Abstract:
A device mounting a fuze in the casing of an ordanance item and providing r pop-out of the fuze to reduce cook-off hazard when the casing is heated. The device has an outer sleeve fixed to the casing, an inner sleeve slideably mounted in the outer sleeve and receiving the fuze, and a resilient element urging the inner sleeve and the fuze from the casing. The sleeves are retained together at normal temperature by a layer therebetween of material which melts at a higher temperature to release the inner sleeve and fuze.

Description:
BACKGROUND OF THE INVENTION 
     1. Field of the Invention 
     This invention pertains to the field of receptacles. More particularly, the invention pertains to fusible receptacle attachments for explosion control. 
     2. Description of the Prior Art 
     Ordnance items present an extreme hazard in the event of &#34;cook-off,&#34; which is defined for purposes of the subject application as detonation or deflagration of the main explosive charge of the item due to an accidental fire. The booster charge of a fuze presents such a hazard, and it is known to provide a fuze mounting attachment resiliently urged from an ordnance item for expulsion of the attachment and a fuze mounted thereon from the item. The attachment is normally retained by a material which is weakened by heat from an accidental fire to release the attachment. A booster charge in the fuze is thereby prevented from initiating detonation or deflagration of a main charge of the item, and the main charge is thereby vented so that it burns with relatively little effect instead of detonating or deflagrating. It is highly desirable that such an attachment be adapted for use with existing fuzes and ordnance items, and it is essential that such an attachment not interfere with proper operation of an ordnance item deployed for effect. 

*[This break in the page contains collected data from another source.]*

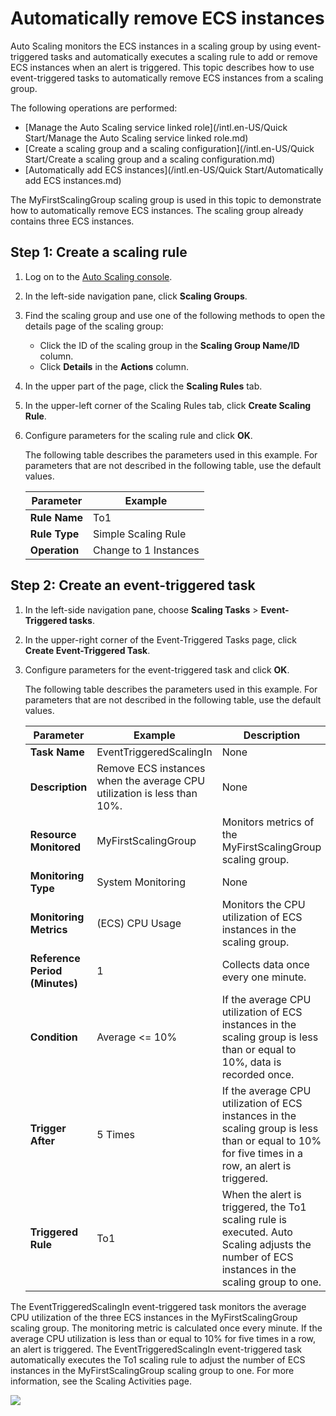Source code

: # Automatically remove ECS instances

Auto Scaling monitors the ECS instances in a scaling group by using event-triggered tasks and automatically executes a scaling rule to add or remove ECS instances when an alert is triggered. This topic describes how to use event-triggered tasks to automatically remove ECS instances from a scaling group.

The following operations are performed:

-   [Manage the Auto Scaling service linked role](/intl.en-US/Quick Start/Manage the Auto Scaling service linked role.md)
-   [Create a scaling group and a scaling configuration](/intl.en-US/Quick Start/Create a scaling group and a scaling configuration.md)
-   [Automatically add ECS instances](/intl.en-US/Quick Start/Automatically add ECS instances.md)

The MyFirstScalingGroup scaling group is used in this topic to demonstrate how to automatically remove ECS instances. The scaling group already contains three ECS instances.

## Step 1: Create a scaling rule

1.  Log on to the [Auto Scaling console](https://essnew.console.aliyun.com/).

2.  In the left-side navigation pane, click **Scaling Groups**.

3.  Find the scaling group and use one of the following methods to open the details page of the scaling group:

    -   Click the ID of the scaling group in the **Scaling Group Name/ID** column.
    -   Click **Details** in the **Actions** column.
4.  In the upper part of the page, click the **Scaling Rules** tab.

5.  In the upper-left corner of the Scaling Rules tab, click **Create Scaling Rule**.

6.  Configure parameters for the scaling rule and click **OK**.

    The following table describes the parameters used in this example. For parameters that are not described in the following table, use the default values.

    |Parameter|Example|
    |---------|-------|
    |**Rule Name**|To1|
    |**Rule Type**|Simple Scaling Rule|
    |**Operation**|Change to 1 Instances|


## Step 2: Create an event-triggered task

1.  In the left-side navigation pane, choose **Scaling Tasks** \> **Event-Triggered tasks**.

2.  In the upper-right corner of the Event-Triggered Tasks page, click **Create Event-Triggered Task**.

3.  Configure parameters for the event-triggered task and click **OK**.

    The following table describes the parameters used in this example. For parameters that are not described in the following table, use the default values.

    |Parameter|Example|Description|
    |---------|-------|-----------|
    |**Task Name**|EventTriggeredScalingIn|None|
    |**Description**|Remove ECS instances when the average CPU utilization is less than 10%.|None|
    |**Resource Monitored**|MyFirstScalingGroup|Monitors metrics of the MyFirstScalingGroup scaling group.|
    |**Monitoring Type**|System Monitoring|None|
    |**Monitoring Metrics**|\(ECS\) CPU Usage|Monitors the CPU utilization of ECS instances in the scaling group.|
    |**Reference Period \(Minutes\)**|1|Collects data once every one minute.|
    |**Condition**|Average <= 10%|If the average CPU utilization of ECS instances in the scaling group is less than or equal to 10%, data is recorded once.|
    |**Trigger After**|5 Times|If the average CPU utilization of ECS instances in the scaling group is less than or equal to 10% for five times in a row, an alert is triggered.|
    |**Triggered Rule**|To1|When the alert is triggered, the To1 scaling rule is executed. Auto Scaling adjusts the number of ECS instances in the scaling group to one.|


The EventTriggeredScalingIn event-triggered task monitors the average CPU utilization of the three ECS instances in the MyFirstScalingGroup scaling group. The monitoring metric is calculated once every minute. If the average CPU utilization is less than or equal to 10% for five times in a row, an alert is triggered. The EventTriggeredScalingIn event-triggered task automatically executes the To1 scaling rule to adjust the number of ECS instances in the MyFirstScalingGroup scaling group to one. For more information, see the Scaling Activities page.

![](https://static-aliyun-doc.oss-cn-hangzhou.aliyuncs.com/assets/img/en-US/8940317951/p68070.png)

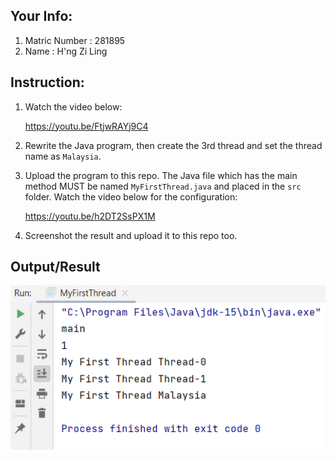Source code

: ## Your Info:
1. Matric Number : 281895
1. Name : H'ng Zi Ling

## Instruction:

1. Watch the video below:

   https://youtu.be/FtjwRAYj9C4

2. Rewrite the Java program, then create the 3rd thread and set the thread name as `Malaysia`.
3. Upload the program to this repo. The Java file which has the main method MUST be named `MyFirstThread.java` and
   placed in the `src` folder. Watch the video below for the configuration:

   https://youtu.be/h2DT2SsPX1M

4. Screenshot the result and upload it to this repo too.

## Output/Result

![Tutorial03-MyFirstThread](images/Tutorial03-MyFirstThread.png)
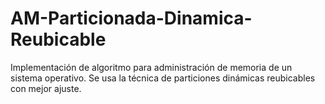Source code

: # AM-Particionada-Dinamica-Reubicable
Implementación de algoritmo para administración de memoria de un sistema operativo. Se usa la técnica de particiones dinámicas reubicables con mejor ajuste.
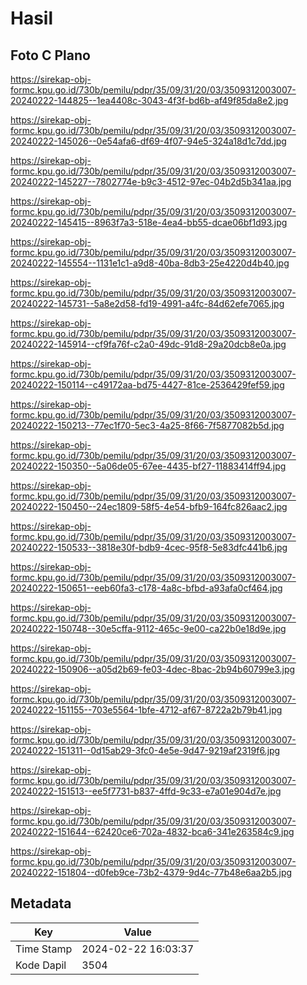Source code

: # Hasil

## Foto C Plano

https://sirekap-obj-formc.kpu.go.id/730b/pemilu/pdpr/35/09/31/20/03/3509312003007-20240222-144825--1ea4408c-3043-4f3f-bd6b-af49f85da8e2.jpg

https://sirekap-obj-formc.kpu.go.id/730b/pemilu/pdpr/35/09/31/20/03/3509312003007-20240222-145026--0e54afa6-df69-4f07-94e5-324a18d1c7dd.jpg

https://sirekap-obj-formc.kpu.go.id/730b/pemilu/pdpr/35/09/31/20/03/3509312003007-20240222-145227--7802774e-b9c3-4512-97ec-04b2d5b341aa.jpg

https://sirekap-obj-formc.kpu.go.id/730b/pemilu/pdpr/35/09/31/20/03/3509312003007-20240222-145415--8963f7a3-518e-4ea4-bb55-dcae06bf1d93.jpg

https://sirekap-obj-formc.kpu.go.id/730b/pemilu/pdpr/35/09/31/20/03/3509312003007-20240222-145554--1131e1c1-a9d8-40ba-8db3-25e4220d4b40.jpg

https://sirekap-obj-formc.kpu.go.id/730b/pemilu/pdpr/35/09/31/20/03/3509312003007-20240222-145731--5a8e2d58-fd19-4991-a4fc-84d62efe7065.jpg

https://sirekap-obj-formc.kpu.go.id/730b/pemilu/pdpr/35/09/31/20/03/3509312003007-20240222-145914--cf9fa76f-c2a0-49dc-91d8-29a20dcb8e0a.jpg

https://sirekap-obj-formc.kpu.go.id/730b/pemilu/pdpr/35/09/31/20/03/3509312003007-20240222-150114--c49172aa-bd75-4427-81ce-2536429fef59.jpg

https://sirekap-obj-formc.kpu.go.id/730b/pemilu/pdpr/35/09/31/20/03/3509312003007-20240222-150213--77ec1f70-5ec3-4a25-8f66-7f5877082b5d.jpg

https://sirekap-obj-formc.kpu.go.id/730b/pemilu/pdpr/35/09/31/20/03/3509312003007-20240222-150350--5a06de05-67ee-4435-bf27-11883414ff94.jpg

https://sirekap-obj-formc.kpu.go.id/730b/pemilu/pdpr/35/09/31/20/03/3509312003007-20240222-150450--24ec1809-58f5-4e54-bfb9-164fc826aac2.jpg

https://sirekap-obj-formc.kpu.go.id/730b/pemilu/pdpr/35/09/31/20/03/3509312003007-20240222-150533--3818e30f-bdb9-4cec-95f8-5e83dfc441b6.jpg

https://sirekap-obj-formc.kpu.go.id/730b/pemilu/pdpr/35/09/31/20/03/3509312003007-20240222-150651--eeb60fa3-c178-4a8c-bfbd-a93afa0cf464.jpg

https://sirekap-obj-formc.kpu.go.id/730b/pemilu/pdpr/35/09/31/20/03/3509312003007-20240222-150748--30e5cffa-9112-465c-9e00-ca22b0e18d9e.jpg

https://sirekap-obj-formc.kpu.go.id/730b/pemilu/pdpr/35/09/31/20/03/3509312003007-20240222-150906--a05d2b69-fe03-4dec-8bac-2b94b60799e3.jpg

https://sirekap-obj-formc.kpu.go.id/730b/pemilu/pdpr/35/09/31/20/03/3509312003007-20240222-151155--703e5564-1bfe-4712-af67-8722a2b79b41.jpg

https://sirekap-obj-formc.kpu.go.id/730b/pemilu/pdpr/35/09/31/20/03/3509312003007-20240222-151311--0d15ab29-3fc0-4e5e-9d47-9219af2319f6.jpg

https://sirekap-obj-formc.kpu.go.id/730b/pemilu/pdpr/35/09/31/20/03/3509312003007-20240222-151513--ee5f7731-b837-4ffd-9c33-e7a01e904d7e.jpg

https://sirekap-obj-formc.kpu.go.id/730b/pemilu/pdpr/35/09/31/20/03/3509312003007-20240222-151644--62420ce6-702a-4832-bca6-341e263584c9.jpg

https://sirekap-obj-formc.kpu.go.id/730b/pemilu/pdpr/35/09/31/20/03/3509312003007-20240222-151804--d0feb9ce-73b2-4379-9d4c-77b48e6aa2b5.jpg


## Metadata

| Key        | Value               |
| ---------- | ------------------- |
| Time Stamp | 2024-02-22 16:03:37 |
| Kode Dapil | 3504                |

     A typical fuze is cylindrical and is received in a tubular wall, and the prior art has included annular elements of heat softened material, such as nylon, arranged between the fuze and the wall to retain the fuze therein at normal temperature against the urging of a spring. A unitary such prior art element having a pair of screw threads individually engaging the fuze and well was deficient in that softening to allow fuze expulsion did not occur consistently in time to prevent cook-off. Other prior art attachments having heat softenable washers functioned effectively to prevent cook-off but, due to the limited space available between existing fuzes and fuze walls, lacked sufficient strength to retain the fuze for proper operation on impact. 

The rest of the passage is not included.